Artículos de revistas
Different approaches to analyze the dipolar interaction effects on diluted and concentrated granular superparamagnetic systems
Fecha
2017-04Registro en:
Moscoso Londoño, Oscar; Tancredi, PABLO; Muraca, Diego; Mendoza Zélis, Pedro; Coral, Diego Fernando; et al.; Different approaches to analyze the dipolar interaction effects on diluted and concentrated granular superparamagnetic systems; Elsevier Science; Journal of Magnetism and Magnetic Materials; 428; 4-2017; 105-118
0304-8853
CONICET Digital
CONICET
Autor
Moscoso Londoño, Oscar
Tancredi, PABLO
Muraca, Diego
Mendoza Zélis, Pedro
Coral, Diego Fernando
Fernández van Raap, Marcela Beatriz
Wolff, U.
Neu, V.
Damm, C.
de Oliveira, C.L.P.
Pirota, K.R.
Knobel, Marcelo
Socolovsky, Leandro Martín
Resumen
Controlled magnetic granular materials with different concentrations of magnetite nanoparticles immersed in a non-conducting polymer matrix were synthesized and, their macroscopic magnetic observables analyzed in order to advance towards a better understanding of the magnetic dipolar interactions and its effects on the obtained magnetic parameters. First, by means of X-ray diffraction, transmission electron microscopy, small angle X-ray scattering and X-ray absorption fine structure an accurate study of the structural properties was carried out. Then, the magnetic properties were analyzed by means of different models, including those that consider the magnetic interactions through long-range dipolar forces as: the Interacting Superparamagnetic Model (ISP) and the Vogel-Fulcher law (V-F). In systems with larger nanoparticle concentrations, magnetic results clearly indicate that the role played by the dipolar interactions affects the magnetic properties, giving rise to obtaining magnetic and structural parameters without physical meaning.

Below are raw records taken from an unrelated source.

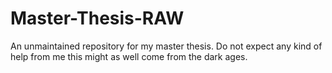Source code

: # Master-Thesis-RAW
 An unmaintained repository for my master thesis. Do not expect any kind of help from me this might as well come from the dark ages. 
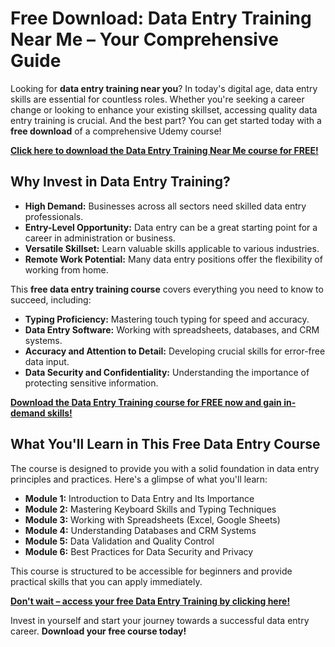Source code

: # Free Download: Data Entry Training Near Me – Your Comprehensive Guide

Looking for **data entry training near you**? In today's digital age, data entry skills are essential for countless roles. Whether you're seeking a career change or looking to enhance your existing skillset, accessing quality data entry training is crucial. And the best part? You can get started today with a **free download** of a comprehensive Udemy course!

[**Click here to download the Data Entry Training Near Me course for FREE!**](https://udemywork.com/data-entry-training-near-me)

## Why Invest in Data Entry Training?

*   **High Demand:** Businesses across all sectors need skilled data entry professionals.
*   **Entry-Level Opportunity:** Data entry can be a great starting point for a career in administration or business.
*   **Versatile Skillset:** Learn valuable skills applicable to various industries.
*   **Remote Work Potential:** Many data entry positions offer the flexibility of working from home.

This **free data entry training course** covers everything you need to know to succeed, including:

*   **Typing Proficiency:** Mastering touch typing for speed and accuracy.
*   **Data Entry Software:** Working with spreadsheets, databases, and CRM systems.
*   **Accuracy and Attention to Detail:** Developing crucial skills for error-free data input.
*   **Data Security and Confidentiality:** Understanding the importance of protecting sensitive information.

[**Download the Data Entry Training course for FREE now and gain in-demand skills!**](https://udemywork.com/data-entry-training-near-me)

## What You'll Learn in This Free Data Entry Course

The course is designed to provide you with a solid foundation in data entry principles and practices. Here's a glimpse of what you'll learn:

*   **Module 1:** Introduction to Data Entry and Its Importance
*   **Module 2:** Mastering Keyboard Skills and Typing Techniques
*   **Module 3:** Working with Spreadsheets (Excel, Google Sheets)
*   **Module 4:** Understanding Databases and CRM Systems
*   **Module 5:** Data Validation and Quality Control
*   **Module 6:** Best Practices for Data Security and Privacy

This course is structured to be accessible for beginners and provide practical skills that you can apply immediately.

[**Don't wait – access your free Data Entry Training by clicking here!**](https://udemywork.com/data-entry-training-near-me)

Invest in yourself and start your journey towards a successful data entry career. **Download your free course today!**
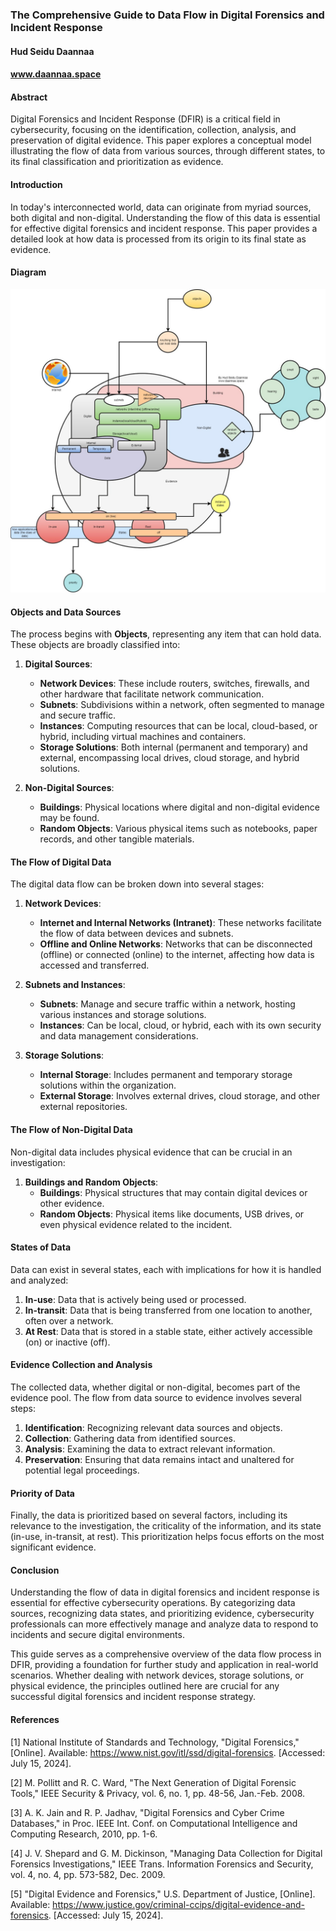 ### The Comprehensive Guide to Data Flow in Digital Forensics and Incident Response
#### Hud Seidu Daannaa
#### www.daannaa.space
#### Abstract
Digital Forensics and Incident Response (DFIR) is a critical field in cybersecurity, focusing on the identification, collection, analysis, and preservation of digital evidence. This paper explores a conceptual model illustrating the flow of data from various sources, through different states, to its final classification and prioritization as evidence.

#### Introduction
In today's interconnected world, data can originate from myriad sources, both digital and non-digital. Understanding the flow of this data is essential for effective digital forensics and incident response. This paper provides a detailed look at how data is processed from its origin to its final state as evidence.

#### Diagram

![HLD](./HLDs/Huds_DFIR_diagrams_notes-identification-of-sources.jpg)


#### Objects and Data Sources
The process begins with **Objects**, representing any item that can hold data. These objects are broadly classified into:

1. **Digital Sources**:
    - **Network Devices**: These include routers, switches, firewalls, and other hardware that facilitate network communication.
    - **Subnets**: Subdivisions within a network, often segmented to manage and secure traffic.
    - **Instances**: Computing resources that can be local, cloud-based, or hybrid, including virtual machines and containers.
    - **Storage Solutions**: Both internal (permanent and temporary) and external, encompassing local drives, cloud storage, and hybrid solutions.

2. **Non-Digital Sources**:
    - **Buildings**: Physical locations where digital and non-digital evidence may be found.
    - **Random Objects**: Various physical items such as notebooks, paper records, and other tangible materials.

#### The Flow of Digital Data
The digital data flow can be broken down into several stages:

1. **Network Devices**:
    - **Internet and Internal Networks (Intranet)**: These networks facilitate the flow of data between devices and subnets.
    - **Offline and Online Networks**: Networks that can be disconnected (offline) or connected (online) to the internet, affecting how data is accessed and transferred.

2. **Subnets and Instances**:
    - **Subnets**: Manage and secure traffic within a network, hosting various instances and storage solutions.
    - **Instances**: Can be local, cloud, or hybrid, each with its own security and data management considerations.

3. **Storage Solutions**:
    - **Internal Storage**: Includes permanent and temporary storage solutions within the organization.
    - **External Storage**: Involves external drives, cloud storage, and other external repositories.

#### The Flow of Non-Digital Data
Non-digital data includes physical evidence that can be crucial in an investigation:

1. **Buildings and Random Objects**:
    - **Buildings**: Physical structures that may contain digital devices or other evidence.
    - **Random Objects**: Physical items like documents, USB drives, or even physical evidence related to the incident.

#### States of Data
Data can exist in several states, each with implications for how it is handled and analyzed:

1. **In-use**: Data that is actively being used or processed.
2. **In-transit**: Data that is being transferred from one location to another, often over a network.
3. **At Rest**: Data that is stored in a stable state, either actively accessible (on) or inactive (off).

#### Evidence Collection and Analysis
The collected data, whether digital or non-digital, becomes part of the evidence pool. The flow from data source to evidence involves several steps:

1. **Identification**: Recognizing relevant data sources and objects.
2. **Collection**: Gathering data from identified sources.
3. **Analysis**: Examining the data to extract relevant information.
4. **Preservation**: Ensuring that data remains intact and unaltered for potential legal proceedings.

#### Priority of Data
Finally, the data is prioritized based on several factors, including its relevance to the investigation, the criticality of the information, and its state (in-use, in-transit, at rest). This prioritization helps focus efforts on the most significant evidence.

#### Conclusion
Understanding the flow of data in digital forensics and incident response is essential for effective cybersecurity operations. By categorizing data sources, recognizing data states, and prioritizing evidence, cybersecurity professionals can more effectively manage and analyze data to respond to incidents and secure digital environments.

This guide serves as a comprehensive overview of the data flow process in DFIR, providing a foundation for further study and application in real-world scenarios. Whether dealing with network devices, storage solutions, or physical evidence, the principles outlined here are crucial for any successful digital forensics and incident response strategy.

#### References
[1] National Institute of Standards and Technology, "Digital Forensics," [Online]. Available: https://www.nist.gov/itl/ssd/digital-forensics. [Accessed: July 15, 2024].

[2] M. Pollitt and R. C. Ward, "The Next Generation of Digital Forensic Tools," IEEE Security & Privacy, vol. 6, no. 1, pp. 48-56, Jan.-Feb. 2008. 

[3] A. K. Jain and R. P. Jadhav, "Digital Forensics and Cyber Crime Databases," in Proc. IEEE Int. Conf. on Computational Intelligence and Computing Research, 2010, pp. 1-6. 

[4] J. V. Shepard and G. M. Dickinson, "Managing Data Collection for Digital Forensics Investigations," IEEE Trans. Information Forensics and Security, vol. 4, no. 4, pp. 573-582, Dec. 2009.

[5] "Digital Evidence and Forensics," U.S. Department of Justice, [Online]. Available: https://www.justice.gov/criminal-ccips/digital-evidence-and-forensics. [Accessed: July 15, 2024].

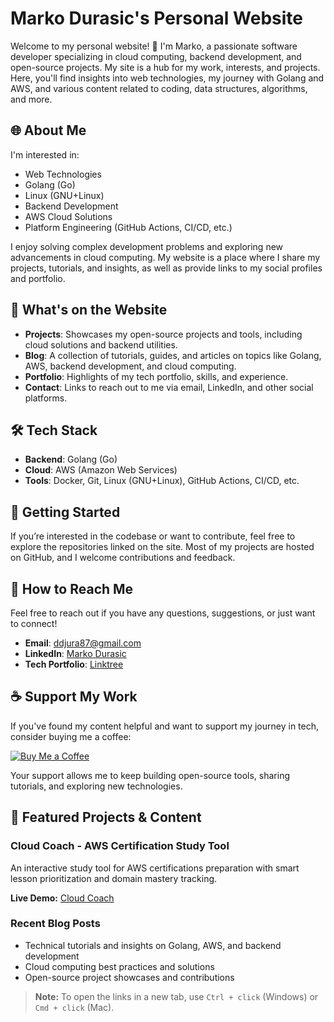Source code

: # Marko Durasic's Personal Website

Welcome to my personal website! 👋 I'm Marko, a passionate software developer specializing in cloud computing, backend development, and open-source projects. My site is a hub for my work, interests, and projects. Here, you'll find insights into web technologies, my journey with Golang and AWS, and various content related to coding, data structures, algorithms, and more.

## 🌐 About Me

I'm interested in:

- Web Technologies
- Golang (Go)
- Linux (GNU+Linux)
- Backend Development
- AWS Cloud Solutions
- Platform Engineering (GitHub Actions, CI/CD, etc.)

I enjoy solving complex development problems and exploring new advancements in cloud computing. My website is a place where I share my projects, tutorials, and insights, as well as provide links to my social profiles and portfolio.

## 📑 What's on the Website

- **Projects**: Showcases my open-source projects and tools, including cloud solutions and backend utilities.
- **Blog**: A collection of tutorials, guides, and articles on topics like Golang, AWS, backend development, and cloud computing.
- **Portfolio**: Highlights of my tech portfolio, skills, and experience.
- **Contact**: Links to reach out to me via email, LinkedIn, and other social platforms.

## 🛠 Tech Stack

- **Backend**: Golang (Go)
- **Cloud**: AWS (Amazon Web Services)
- **Tools**: Docker, Git, Linux (GNU+Linux), GitHub Actions, CI/CD, etc.

## 🚀 Getting Started

If you’re interested in the codebase or want to contribute, feel free to explore the repositories linked on the site. Most of my projects are hosted on GitHub, and I welcome contributions and feedback.

## 💌 How to Reach Me

Feel free to reach out if you have any questions, suggestions, or just want to connect!

- **Email**: [ddjura87@gmail.com](mailto:ddjura87@gmail.com)
- **LinkedIn**: [Marko Durasic](https://www.linkedin.com/in/markodurasic/)
- **Tech Portfolio**: [Linktree](https://linktr.ee/techmarko)

## ☕ Support My Work

If you've found my content helpful and want to support my journey in tech, consider buying me a coffee:

[![Buy Me a Coffee](https://img.buymeacoffee.com/button-api/?text=Buy%20me%20a%20coffee&emoji=&slug=techmarko&button_colour=FFDD00&font_colour=000000&font_family=Arial&outline_colour=000000&coffee_colour=ffffff)](https://www.buymeacoffee.com/techmarko)

Your support allows me to keep building open-source tools, sharing tutorials, and exploring new technologies.

## 🚀 Featured Projects & Content

### Cloud Coach - AWS Certification Study Tool

An interactive study tool for AWS certifications preparation with smart lesson prioritization and domain mastery tracking.

**Live Demo:** [Cloud Coach](https://marko-durasic.github.io/cloud-coach)

### Recent Blog Posts

- Technical tutorials and insights on Golang, AWS, and backend development
- Cloud computing best practices and solutions
- Open-source project showcases and contributions

> **Note:** To open the links in a new tab, use `Ctrl + click` (Windows) or `Cmd + click` (Mac).

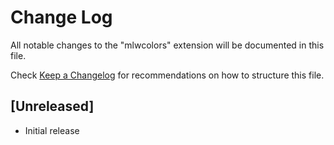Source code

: # Change Log
All notable changes to the "mlwcolors" extension will be documented in this file.

Check [Keep a Changelog](http://keepachangelog.com/) for recommendations on how to structure this file.

## [Unreleased]
- Initial release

Magnetic parameters as the effective anisotropic constant, magnetic moment relaxation time and mean blocking temperature, extracted from the application of the ISP model and V-F Law, were used to simulate the zero-field-cooling (ZFC) and field-cooling curves (FC). A comparative analysis of the simulated, fitted and experimental ZFC/FC curves suggests that the current models depict indeed our dilute granular systems. Notwithstanding, for concentrated samples, the ISP model infers that clustered nanoparticles are being interpreted as single entities of larger magnetic moment and volume, effect that is apparently related to a collective and complex magnetic moment dynamics within the cluster.